"spiritual manipulation runs deep"


Mark Driscoll’s Mars Hill church is splintering, and the problem seems to be a common one: a charismatic leader, a cult-like following, and the ego and weird psychological flaws of the leader gradually expand until they dominate the discourse. Everyone had to have known from the beginning that Mars Hill is peddling poison.

In Mars Hill theology, female members are viewed through the lens of complementarianism, a theological position that prescribes separate roles for women and men including male headship. A woman being advised to get down on her knees and give her husband a blow job represents just one of a spectrum of submissive behaviors touted for females, who are encouraged to find their meaning in the traditional roles of wife and mother. The virginity of women is prized, and by some reports Driscoll’s late discovery and fury that his wife had sex with another male as a teenager became bizarrely significant in their relationship and in the life of the church even though he himself was not a virgin when he married.

And now we’re finding out that he plagiarized chunks of his ‘bestseller’ book, and that one reason it was a bestseller is that he used church funds to buy up copies, and that many former church members are leaving in protest against Driscoll’s authoritarianism. It’s good to see. You can find more at Mars Hill Refuge, where former cult members share their stories.

A couple of years ago, some Mars Hill church members tried to recruit me to do a debate there — even then I got a creepy cult-like vibe from them, and turned them down flat.

Comments

  1. says

    The Stranger did a rather interesting expose of the church’s authoritarianism two years ago: Church or Cult?. At the bottom of the article are links to other items The Stranger has done on the church.

    (For those of you outside of Seattle: The Stranger is our alternative newspaper.)

  2. mikeyb says

    Should the name tell all, sounds like an episode out of the X-files where members wait for the next Hale-Bopp to arrive.

  3. Becca Stareyes says

    My deep sympathies for the people leaving.

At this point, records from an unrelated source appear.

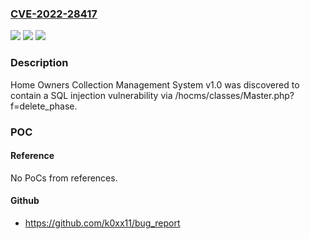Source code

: ### [CVE-2022-28417](https://cve.mitre.org/cgi-bin/cvename.cgi?name=CVE-2022-28417)
![](https://img.shields.io/static/v1?label=Product&message=n%2Fa&color=blue)
![](https://img.shields.io/static/v1?label=Version&message=n%2Fa&color=blue)
![](https://img.shields.io/static/v1?label=Vulnerability&message=n%2Fa&color=brighgreen)

### Description

Home Owners Collection Management System v1.0 was discovered to contain a SQL injection vulnerability via /hocms/classes/Master.php?f=delete_phase.

### POC

#### Reference
No PoCs from references.

#### Github
- https://github.com/k0xx11/bug_report

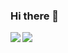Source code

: ### Hi there 👋

<a href="https://feisky.xyz/about">
  <img align="left" src="https://github-readme-stats.vercel.app/api?username=tusharshahrs&show_icons=true" />
</a>

<a href="https://feisky.xyz/about">
  <img align="left" src="https://github-readme-stats.vercel.app/api/top-langs/?username=tusharshahrs&hide=html,css" />
</a>

<!--
**tusharshahrs/tusharshahrs** is a ✨ _special_ ✨ repository because its `README.md` (this file) appears on your GitHub profile.

Here are some ideas to get you started:

- 🔭 I’m currently working on ...
- 🌱 I’m currently learning ...
- 👯 I’m looking to collaborate on ...
- 🤔 I’m looking for help with ...
- 💬 Ask me about ...
- 📫 How to reach me: ...
- 😄 Pronouns: ...
- ⚡ Fun fact: ...
-->
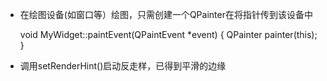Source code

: * 在绘图设备(如窗口等）绘图，只需创建一个QPainter在将指针传到该设备中

    void MyWidget::paintEvent(QPaintEvent *event)
    {
        QPainter painter(this);
    }
*  调用setRenderHint()启动反走样，已得到平滑的边缘

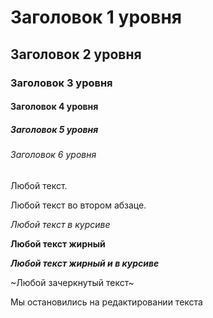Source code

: # Заголовок 1 уровня
## Заголовок 2 уровня
### Заголовок 3 уровня
#### Заголовок 4 уровня
##### Заголовок 5 уровня
###### Заголовок 6 уровня
Любой текст.

Любой текст во втором абзаце.

*Любой текст в курсиве*

**Любой текст жирный**

***Любой текст жирный и в курсиве***

~Любой зачеркнутый текст~

Мы остановились на редактировании текста
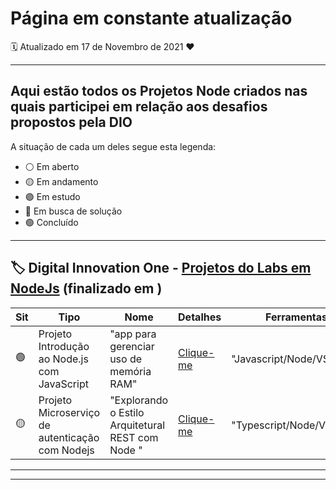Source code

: # Página em constante atualização

:spiral_calendar: Atualizado em 17 de Novembro de 2021 :heart:

---------------------------------------------------------------------------------------------------------------------------------------------------------------------------------
## Aqui estão todos os Projetos Node criados nas quais participei em relação aos desafios propostos pela DIO
A situação de cada um deles segue esta legenda: 
- :white_circle: Em aberto
- :yellow_circle: Em andamento
- :purple_circle: Em estudo
- :red_circle: Em busca de solução
- :green_circle: Concluído

---------------------------------------------------------------------------------------------------------------------------------------------------------------------------------
## :label: Digital Innovation One -   <a href="https://web.dio.me/labs">Projetos do Labs em NodeJs</a> (finalizado em )



|Sit|Tipo|Nome|Detalhes|Ferramentas|
|---|----|----|--------|-----------|
|:green_circle:|Projeto Introdução ao Node.js com JavaScript|"app para gerenciar uso de memória RAM" |<a href="https://github.com/anacarolliny/ProjetosDigitalInnovationOne/tree/main/Nodejs/Projeto1">Clique-me</a>|"Javascript/Node/VSCode"|
|:yellow_circle:|Projeto Microserviço de autenticação com Nodejs |"Explorando o Estilo Arquitetural REST com Node "  |<a href="https://github.com/anacarolliny/ProjetosDigitalInnovationOne/tree/main/Nodejs/Projeto2">Clique-me</a>|"Typescript/Node/VSCode"|
---------------------------------------------------------------------------------------------------------------------------------------------------------------------------------


---------------------------------------------------------------------------------------------------------------------------------------------------------------------------------
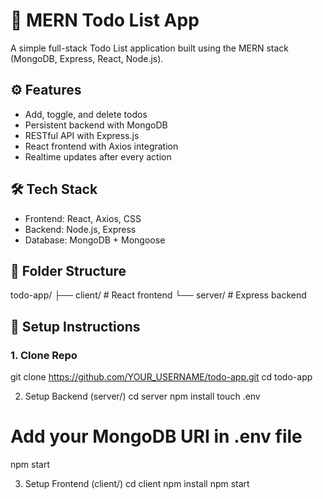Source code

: # 📝 MERN Todo List App

A simple full-stack Todo List application built using the MERN stack (MongoDB, Express, React, Node.js).

## ⚙️ Features

- Add, toggle, and delete todos
- Persistent backend with MongoDB
- RESTful API with Express.js
- React frontend with Axios integration
- Realtime updates after every action

## 🛠 Tech Stack

- Frontend: React, Axios, CSS
- Backend: Node.js, Express
- Database: MongoDB + Mongoose

## 📁 Folder Structure

todo-app/
├── client/ # React frontend
└── server/ # Express backend

## 🚀 Setup Instructions

### 1. Clone Repo
git clone https://github.com/YOUR_USERNAME/todo-app.git
cd todo-app

2. Setup Backend (server/)
cd server
npm install
touch .env
# Add your MongoDB URI in .env file
npm start

3. Setup Frontend (client/)
cd client
npm install
npm start
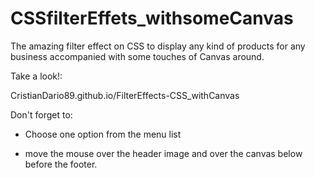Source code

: # CSSfilterEffets_withsomeCanvas
The amazing filter effect on CSS to display any kind of products for any business accompanied with some touches of Canvas around.

Take a look!:

CristianDario89.github.io/FilterEffects-CSS_withCanvas

Don't forget to:
- Choose one option from the menu list

- move the mouse over the header image and over the canvas below before the footer.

From what friends have said about leaving fundamentalist churches, it’s not an easy or pain-free process, even when you realize that you need to leave or you will be consumed by it. I’m glad the folks leaving have a community like Mars Hill Refuge so they can assist one another.

  4. anteprepro says

    Ugh. That quoted paragraph seems virtually indistinguishable from mainstream attitudes towards women, especially within the fundisphere. Interesting that it gets own peculiar “theological” label. Interesting even more that it is blatant newspeak. “Women and men are complementary” apparently is the same thing as saying “women must be virginal housewives who submit to male authority”.

  5. Kevin Kehres says

    The theology of a blow job?

    What in the world is he basing that bit of theological advice on? The fact that every man says “oh God!” at some point in the proceedings?

  6. Sastra says

    Spiritual manipulation runs deep indeed. The article says that the whistleblowers “accusations are, at least partially, obscured by the language of faith, by a hesitance to label problems with the frank terms that would be used if Mars Hill were, say, just another multi-level marketer.”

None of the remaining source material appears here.